1. A favorite reference/search site. Today’s writer without a search engine is like last century’s writer without the telephone, dictionary, encyclopedia, library, and microfiche. My personal favorite is http://www.refdesk.com/, an all-in-one reference and search site run by Bob Drudge (father of Matt Drudge, of “Drudge Report” fame). I’ve been using Refdesk since I served as chief editor for my college paper in 1998.

Refdesk is free and supported entirely by donations, so there are no raunchy ads or annoying pop-ups. From the Refdesk Mission Statement, “The spirit of the original, non-commercial Internet guides Refdesk.
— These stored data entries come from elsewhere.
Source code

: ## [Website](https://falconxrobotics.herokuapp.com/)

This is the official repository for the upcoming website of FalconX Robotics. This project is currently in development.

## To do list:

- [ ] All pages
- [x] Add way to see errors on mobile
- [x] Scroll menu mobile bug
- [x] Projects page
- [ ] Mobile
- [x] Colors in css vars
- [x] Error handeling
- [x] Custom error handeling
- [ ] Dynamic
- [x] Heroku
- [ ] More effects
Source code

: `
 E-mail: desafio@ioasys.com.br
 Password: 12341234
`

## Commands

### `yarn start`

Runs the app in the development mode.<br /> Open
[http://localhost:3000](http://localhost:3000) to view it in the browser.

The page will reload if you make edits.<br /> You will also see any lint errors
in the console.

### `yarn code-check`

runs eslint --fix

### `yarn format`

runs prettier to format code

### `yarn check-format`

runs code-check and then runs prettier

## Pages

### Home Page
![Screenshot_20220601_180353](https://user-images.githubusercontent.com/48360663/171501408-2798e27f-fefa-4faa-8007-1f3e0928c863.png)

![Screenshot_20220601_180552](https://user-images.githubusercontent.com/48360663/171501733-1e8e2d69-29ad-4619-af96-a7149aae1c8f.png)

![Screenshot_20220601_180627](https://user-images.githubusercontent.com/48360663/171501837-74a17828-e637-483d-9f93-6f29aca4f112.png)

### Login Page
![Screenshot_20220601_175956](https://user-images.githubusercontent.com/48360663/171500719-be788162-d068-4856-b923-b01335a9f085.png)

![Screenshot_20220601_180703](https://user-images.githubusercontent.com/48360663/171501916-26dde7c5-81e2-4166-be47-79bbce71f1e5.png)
This spirit envisions a living encyclopedia of information in the public domain, maintained by people who freely share their knowledge of where to find things on the Internet.”

If you’ve never used Refdesk, give it a try.

2. Google Maps. Whether writing fiction or nonfiction, writers need a working knowledge of places mentioned in their text. If you’ve never tried this feature before, start by mapping your address. Zoom in. Switch to satellite view. Can you see your house? How accurate is the image? Try the street view. What does that look like? Now imagine being able to use this tool when writing about places and roads that aren’t as familiar. While there are some issues with Google Maps (dated images might not reflect newly constructed roads or buildings), it can be a great way to build descriptions into your writing that would otherwise require travel.

3. Social media, with intentionality. Sure, everyone and their dog (and sometimes even their unborn children) are on Facebook, but it’s not the only social networking site out there. Since quitting Facebook, I’ve been looking for great social media sites that match my needs. I’ve rediscovered my Linked-In account, which provides connectivity with fewer distractions. And so far I’m enjoying Stumbleupon, a “web content discovery engine.”  I spend gobs of time surfing the web anyway, so why not turn that into an opportunity to connect with others?